Replies are listed 'Best First'.
Re: Adding gaps to a sequence
by danger (Priest) on Jul 15, 2001 at 21:27 UTC

    Here is another alternative using unpack() --- should be somewhat more efficient, especially for sequence strings with more cuts:

    sub gapify { my $s = shift; join '-', unpack join('A','',@_,'*'), $s; }

      My tests proved otherwise -- else, I would have used that code in my reply. Since it wasn't faster, I looked for some other avenue.
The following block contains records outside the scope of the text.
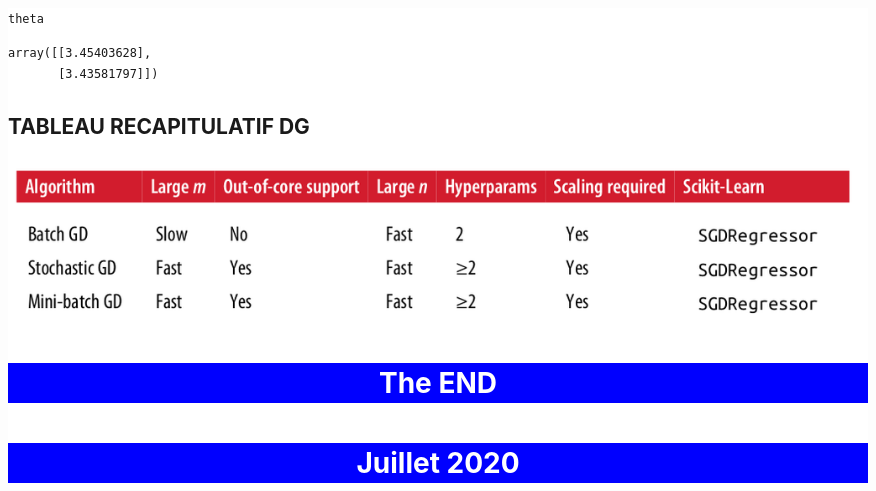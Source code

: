 
```python
theta
```




    array([[3.45403628],
           [3.43581797]])



## TABLEAU RECAPITULATIF DG

<img src="img/en.png">
<img src="img/tete.png">

<h1  ><center style="background-color : blue; color:white">The END</center></h1>

<h1  ><center style="background-color : blue; color:white">Juillet 2020</center></h1>


```python

```
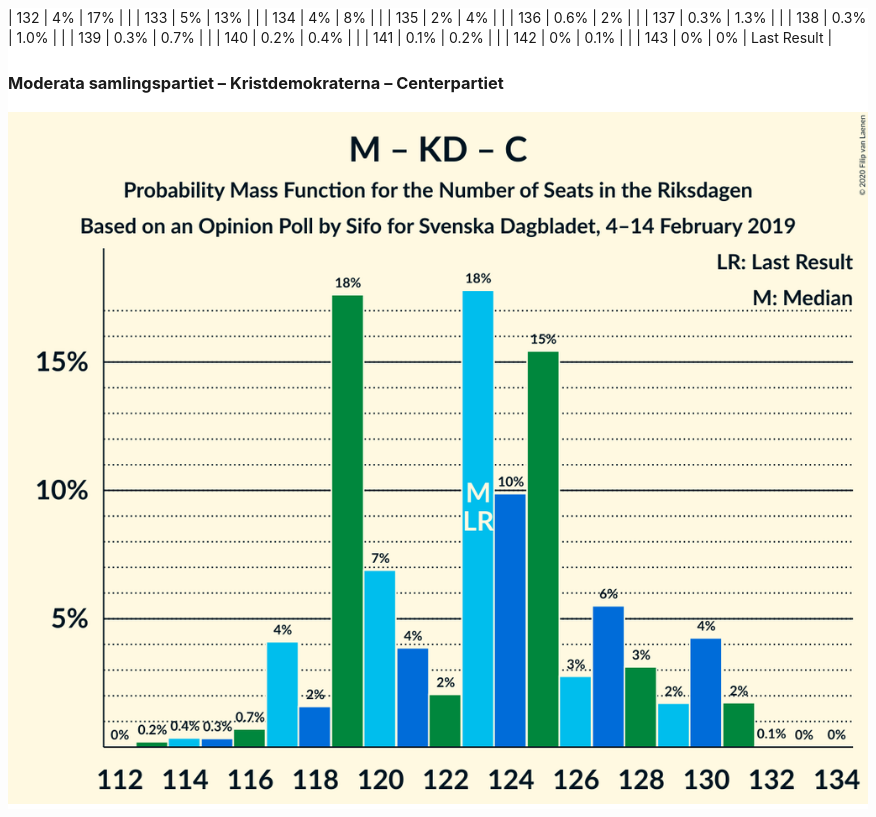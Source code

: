 | 132 | 4% | 17% |  |
| 133 | 5% | 13% |  |
| 134 | 4% | 8% |  |
| 135 | 2% | 4% |  |
| 136 | 0.6% | 2% |  |
| 137 | 0.3% | 1.3% |  |
| 138 | 0.3% | 1.0% |  |
| 139 | 0.3% | 0.7% |  |
| 140 | 0.2% | 0.4% |  |
| 141 | 0.1% | 0.2% |  |
| 142 | 0% | 0.1% |  |
| 143 | 0% | 0% | Last Result |

### Moderata samlingspartiet – Kristdemokraterna – Centerpartiet

![Graph with seats probability mass function not yet produced](2019-02-14-Sifo-coalitions-seats-pmf-m–kd–c.png "Seats Probability Mass Function")
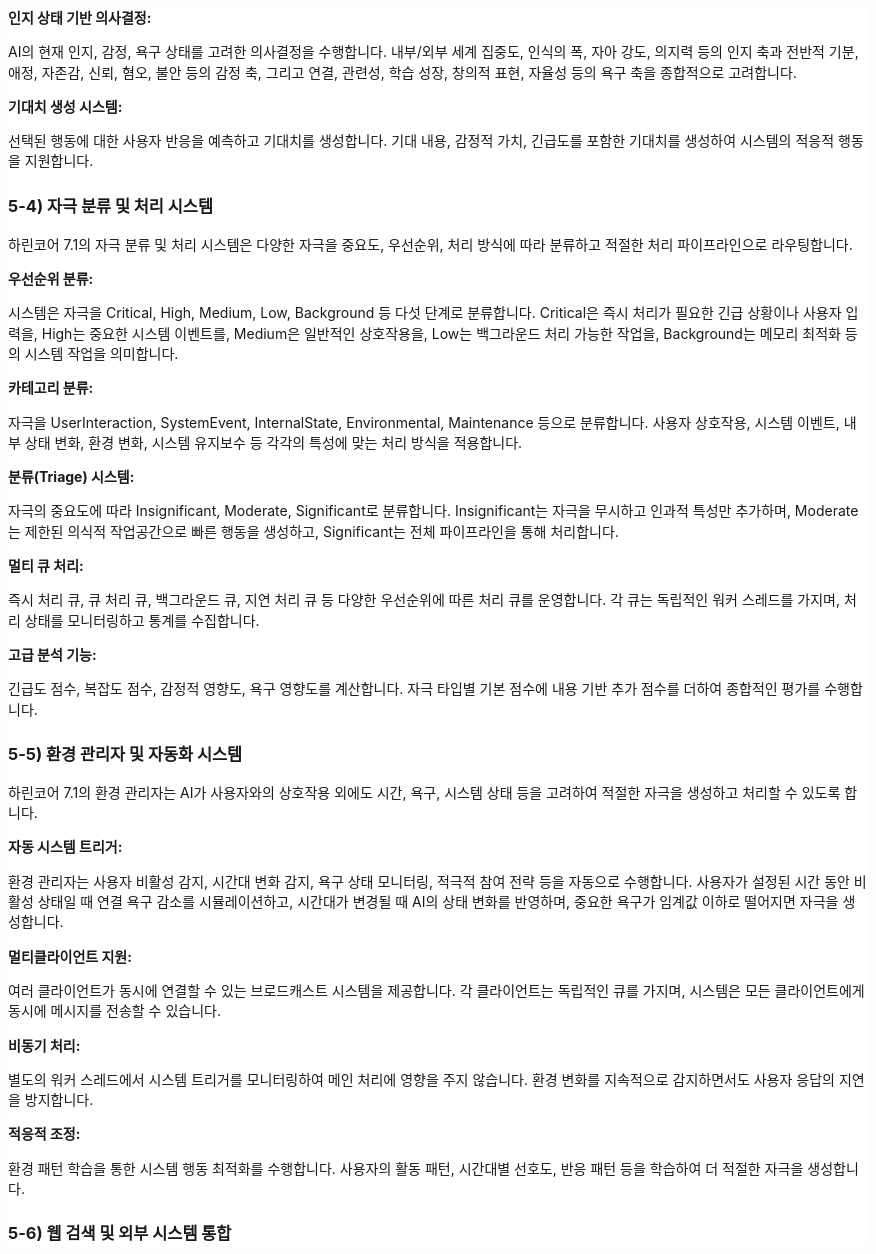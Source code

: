 **인지 상태 기반 의사결정:**

AI의 현재 인지, 감정, 욕구 상태를 고려한 의사결정을 수행합니다. 내부/외부 세계 집중도, 인식의 폭, 자아 강도, 의지력 등의 인지 축과 전반적 기분, 애정, 자존감, 신뢰, 혐오, 불안 등의 감정 축, 그리고 연결, 관련성, 학습 성장, 창의적 표현, 자율성 등의 욕구 축을 종합적으로 고려합니다.

**기대치 생성 시스템:**

선택된 행동에 대한 사용자 반응을 예측하고 기대치를 생성합니다. 기대 내용, 감정적 가치, 긴급도를 포함한 기대치를 생성하여 시스템의 적응적 행동을 지원합니다.

### 5-4) 자극 분류 및 처리 시스템

하린코어 7.1의 자극 분류 및 처리 시스템은 다양한 자극을 중요도, 우선순위, 처리 방식에 따라 분류하고 적절한 처리 파이프라인으로 라우팅합니다.

**우선순위 분류:**

시스템은 자극을 Critical, High, Medium, Low, Background 등 다섯 단계로 분류합니다. Critical은 즉시 처리가 필요한 긴급 상황이나 사용자 입력을, High는 중요한 시스템 이벤트를, Medium은 일반적인 상호작용을, Low는 백그라운드 처리 가능한 작업을, Background는 메모리 최적화 등의 시스템 작업을 의미합니다.

**카테고리 분류:**

자극을 UserInteraction, SystemEvent, InternalState, Environmental, Maintenance 등으로 분류합니다. 사용자 상호작용, 시스템 이벤트, 내부 상태 변화, 환경 변화, 시스템 유지보수 등 각각의 특성에 맞는 처리 방식을 적용합니다.

**분류(Triage) 시스템:**

자극의 중요도에 따라 Insignificant, Moderate, Significant로 분류합니다. Insignificant는 자극을 무시하고 인과적 특성만 추가하며, Moderate는 제한된 의식적 작업공간으로 빠른 행동을 생성하고, Significant는 전체 파이프라인을 통해 처리합니다.

**멀티 큐 처리:**

즉시 처리 큐, 큐 처리 큐, 백그라운드 큐, 지연 처리 큐 등 다양한 우선순위에 따른 처리 큐를 운영합니다. 각 큐는 독립적인 워커 스레드를 가지며, 처리 상태를 모니터링하고 통계를 수집합니다.

**고급 분석 기능:**

긴급도 점수, 복잡도 점수, 감정적 영향도, 욕구 영향도를 계산합니다. 자극 타입별 기본 점수에 내용 기반 추가 점수를 더하여 종합적인 평가를 수행합니다.

### 5-5) 환경 관리자 및 자동화 시스템

하린코어 7.1의 환경 관리자는 AI가 사용자와의 상호작용 외에도 시간, 욕구, 시스템 상태 등을 고려하여 적절한 자극을 생성하고 처리할 수 있도록 합니다.

**자동 시스템 트리거:**

환경 관리자는 사용자 비활성 감지, 시간대 변화 감지, 욕구 상태 모니터링, 적극적 참여 전략 등을 자동으로 수행합니다. 사용자가 설정된 시간 동안 비활성 상태일 때 연결 욕구 감소를 시뮬레이션하고, 시간대가 변경될 때 AI의 상태 변화를 반영하며, 중요한 욕구가 임계값 이하로 떨어지면 자극을 생성합니다.

**멀티클라이언트 지원:**

여러 클라이언트가 동시에 연결할 수 있는 브로드캐스트 시스템을 제공합니다. 각 클라이언트는 독립적인 큐를 가지며, 시스템은 모든 클라이언트에게 동시에 메시지를 전송할 수 있습니다.

**비동기 처리:**

별도의 워커 스레드에서 시스템 트리거를 모니터링하여 메인 처리에 영향을 주지 않습니다. 환경 변화를 지속적으로 감지하면서도 사용자 응답의 지연을 방지합니다.

**적응적 조정:**

환경 패턴 학습을 통한 시스템 행동 최적화를 수행합니다. 사용자의 활동 패턴, 시간대별 선호도, 반응 패턴 등을 학습하여 더 적절한 자극을 생성합니다.

### 5-6) 웹 검색 및 외부 시스템 통합
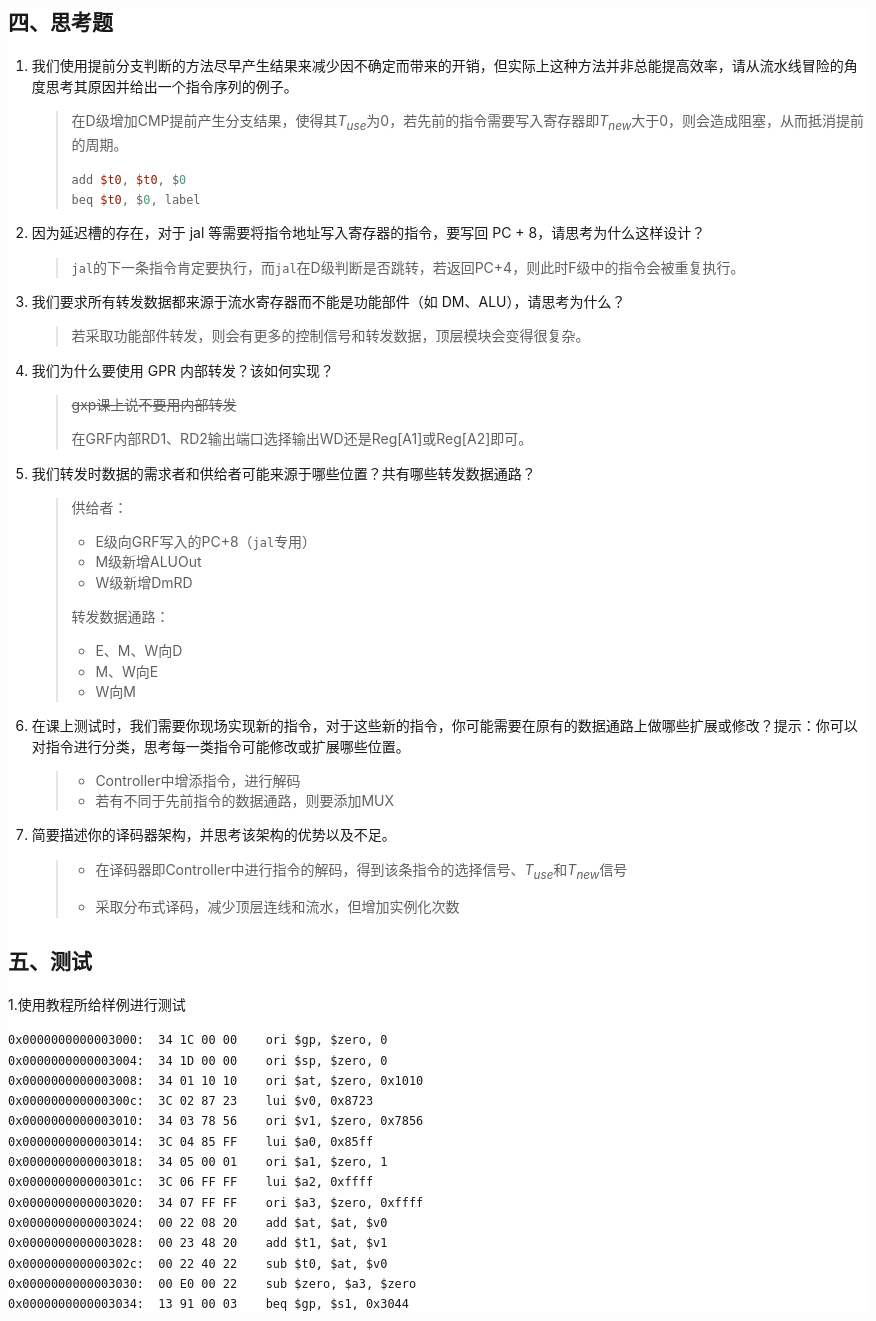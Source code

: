 ## 四、思考题

1. 我们使用提前分支判断的方法尽早产生结果来减少因不确定而带来的开销，但实际上这种方法并非总能提高效率，请从流水线冒险的角度思考其原因并给出一个指令序列的例子。

   > 在D级增加CMP提前产生分支结果，使得其$T_{use}$为0，若先前的指令需要写入寄存器即$T_{new}$大于0，则会造成阻塞，从而抵消提前的周期。
   >
   > ```verilog
   > add $t0, $t0, $0
   > beq $t0, $0, label
   > ```

2. 因为延迟槽的存在，对于 jal 等需要将指令地址写入寄存器的指令，要写回 PC + 8，请思考为什么这样设计？

   > `jal`的下一条指令肯定要执行，而`jal`在D级判断是否跳转，若返回PC+4，则此时F级中的指令会被重复执行。

3. 我们要求所有转发数据都来源于流水寄存器而不能是功能部件（如 DM、ALU），请思考为什么？

   > 若采取功能部件转发，则会有更多的控制信号和转发数据，顶层模块会变得很复杂。

4. 我们为什么要使用 GPR 内部转发？该如何实现？

   > ~~gxp课上说不要用内部转发~~
   >
   > 在GRF内部RD1、RD2输出端口选择输出WD还是Reg[A1]或Reg[A2]即可。

5. 我们转发时数据的需求者和供给者可能来源于哪些位置？共有哪些转发数据通路？

   > 供给者：
   >
   > * E级向GRF写入的PC+8（`jal`专用）
   > * M级新增ALUOut
   > * W级新增DmRD
   >
   > 转发数据通路：
   >
   > * E、M、W向D
   > * M、W向E
   > * W向M

6. 在课上测试时，我们需要你现场实现新的指令，对于这些新的指令，你可能需要在原有的数据通路上做哪些扩展或修改？提示：你可以对指令进行分类，思考每一类指令可能修改或扩展哪些位置。

   > * Controller中增添指令，进行解码
   > * 若有不同于先前指令的数据通路，则要添加MUX

7. 简要描述你的译码器架构，并思考该架构的优势以及不足。

   > * 在译码器即Controller中进行指令的解码，得到该条指令的选择信号、$T_{use}$和$T_{new}$信号
   >
   > * 采取分布式译码，减少顶层连线和流水，但增加实例化次数

## 五、测试

1.使用教程所给样例进行测试

```
0x0000000000003000:  34 1C 00 00    ori $gp, $zero, 0
0x0000000000003004:  34 1D 00 00    ori $sp, $zero, 0
0x0000000000003008:  34 01 10 10    ori $at, $zero, 0x1010
0x000000000000300c:  3C 02 87 23    lui $v0, 0x8723
0x0000000000003010:  34 03 78 56    ori $v1, $zero, 0x7856
0x0000000000003014:  3C 04 85 FF    lui $a0, 0x85ff
0x0000000000003018:  34 05 00 01    ori $a1, $zero, 1
0x000000000000301c:  3C 06 FF FF    lui $a2, 0xffff
0x0000000000003020:  34 07 FF FF    ori $a3, $zero, 0xffff
0x0000000000003024:  00 22 08 20    add $at, $at, $v0
0x0000000000003028:  00 23 48 20    add $t1, $at, $v1
0x000000000000302c:  00 22 40 22    sub $t0, $at, $v0
0x0000000000003030:  00 E0 00 22    sub $zero, $a3, $zero
0x0000000000003034:  13 91 00 03    beq $gp, $s1, 0x3044
```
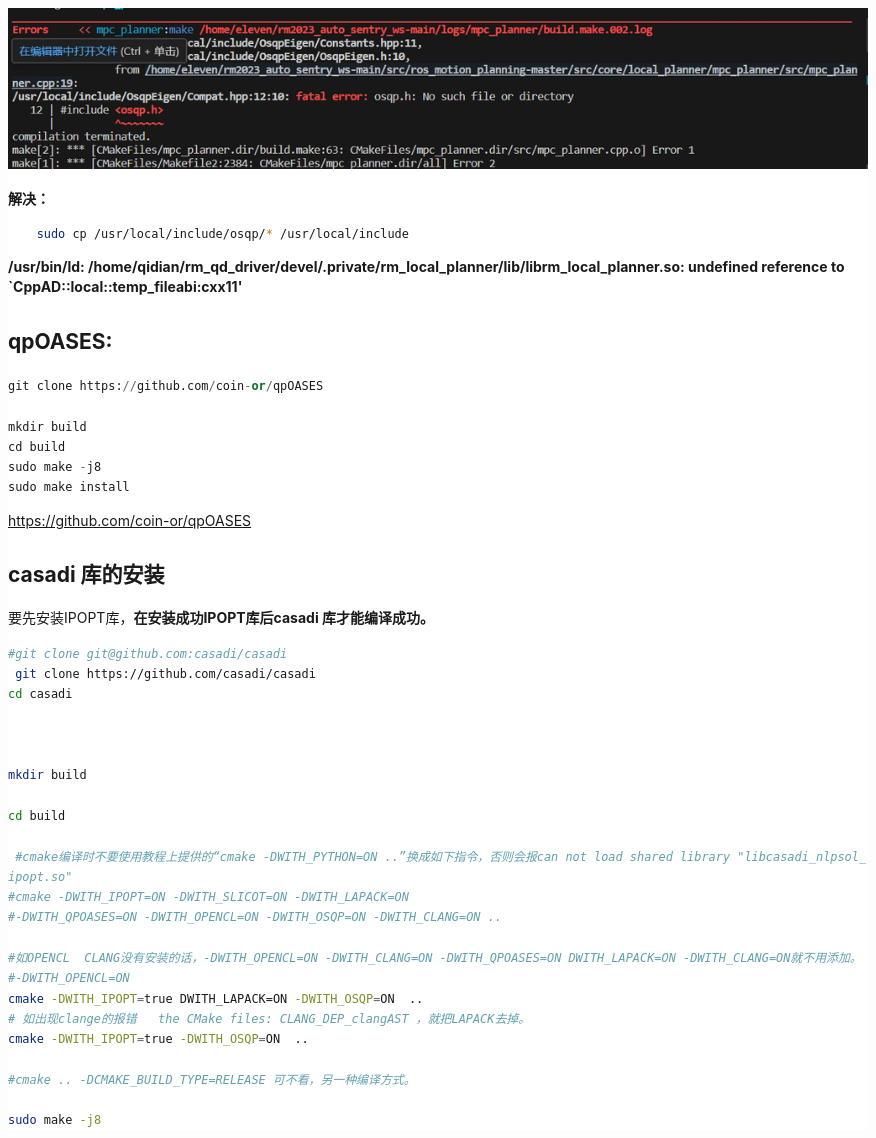 ![img](images/-175319235888011.png)

**解决：**

```Bash
    sudo cp /usr/local/include/osqp/* /usr/local/include
```

**/usr/bin/ld: /home/qidian/rm_qd_driver/devel/.private/rm_local_planner/lib/librm_local_planner.so: undefined reference to `CppAD::local::temp_fileabi:cxx11'**

```Plain

```

## qpOASES:

```Python
git clone https://github.com/coin-or/qpOASES

mkdir build
cd build
sudo make -j8
sudo make install
```

https://github.com/coin-or/qpOASES

## casadi 库的安装

要先安装IPOPT库，**在安装成功IPOPT库后casadi 库才能编译成功。**

```Bash
#git clone git@github.com:casadi/casadi 
 git clone https://github.com/casadi/casadi
cd casadi



mkdir build

cd build

 #cmake编译时不要使用教程上提供的“cmake -DWITH_PYTHON=ON ..”换成如下指令，否则会报can not load shared library "libcasadi_nlpsol_ipopt.so"
#cmake -DWITH_IPOPT=ON -DWITH_SLICOT=ON -DWITH_LAPACK=ON 
#-DWITH_QPOASES=ON -DWITH_OPENCL=ON -DWITH_OSQP=ON -DWITH_CLANG=ON ..

#如OPENCL  CLANG没有安装的话，-DWITH_OPENCL=ON -DWITH_CLANG=ON -DWITH_QPOASES=ON DWITH_LAPACK=ON -DWITH_CLANG=ON就不用添加。
#-DWITH_OPENCL=ON
cmake -DWITH_IPOPT=true DWITH_LAPACK=ON -DWITH_OSQP=ON  ..
# 如出现clange的报错   the CMake files: CLANG_DEP_clangAST ，就把LAPACK去掉。
cmake -DWITH_IPOPT=true -DWITH_OSQP=ON  ..

#cmake .. -DCMAKE_BUILD_TYPE=RELEASE 可不看，另一种编译方式。

sudo make -j8
```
      Jeff japhy Pinyan: Perl, regex, and perl hacker.
      s++=END;++y(;-Q)}y js++=;shajsj<++y(p-q)}?print:??;

        That is odd, because my benchmark indicates the opposite. Here is some benchmark code calling the two version with longer strings and more cuts each time. The results (shown at the end, slightly reformatted: perl 5.6.1) indicate a fairly predictable increase in efficiency of the unpack() method versus the substr() method:

        #!/usr/bin/perl -w use strict; use Benchmark; my @args = ('ACGTACGTACGT', 2,4,5); timethese(-2,{ japhy => sub{japhy(@args)}, danger => sub{danger(@args)}, }); @args = ('ACGTACGTACGT' x 4, (2,4,5) x 4); timethese(-2,{ japhy => sub{japhy(@args)}, danger => sub{danger(@args)}, }); @args = ('ACGTACGTACGT' x 100, (2,4,5) x 100); timethese(-2,{ japhy => sub{japhy(@args)}, danger => sub{danger(@args)}, }); sub danger { my $s = shift; join '-', unpack join('A','',@_,'*') ,$s; } sub japhy { my $s = shift; join '-', map(substr($s, 0, $_, ''), @_),$s; } __END__ Benchmark: running danger, japhy, each for at least 2 CPU seconds... danger: 1 wallclock secs ( 2.06 usr + 0.00 sys = 2.06 CPU) @ 10438.35/s (n=21503) japhy: 1 wallclock secs ( 2.06 usr + 0.00 sys = 2.06 CPU) @ 8694.17/s (n=17910) Benchmark: running danger, japhy, each for at least 2 CPU seconds... danger: 2 wallclock secs ( 2.03 usr + 0.00 sys = 2.03 CPU) @ 4800.49/s (n=9745) japhy: 3 wallclock secs ( 2.10 usr + 0.00 sys = 2.10 CPU) @ 3409.05/s (n=7159) Benchmark: running danger, japhy, each for at least 2 CPU seconds... danger: 2 wallclock secs ( 2.13 usr + 0.00 sys = 2.13 CPU) @ 258.22/s (n=550) japhy: 3 wallclock secs ( 2.01 usr + 0.00 sys = 2.01 CPU) @ 155.72/s (n=313)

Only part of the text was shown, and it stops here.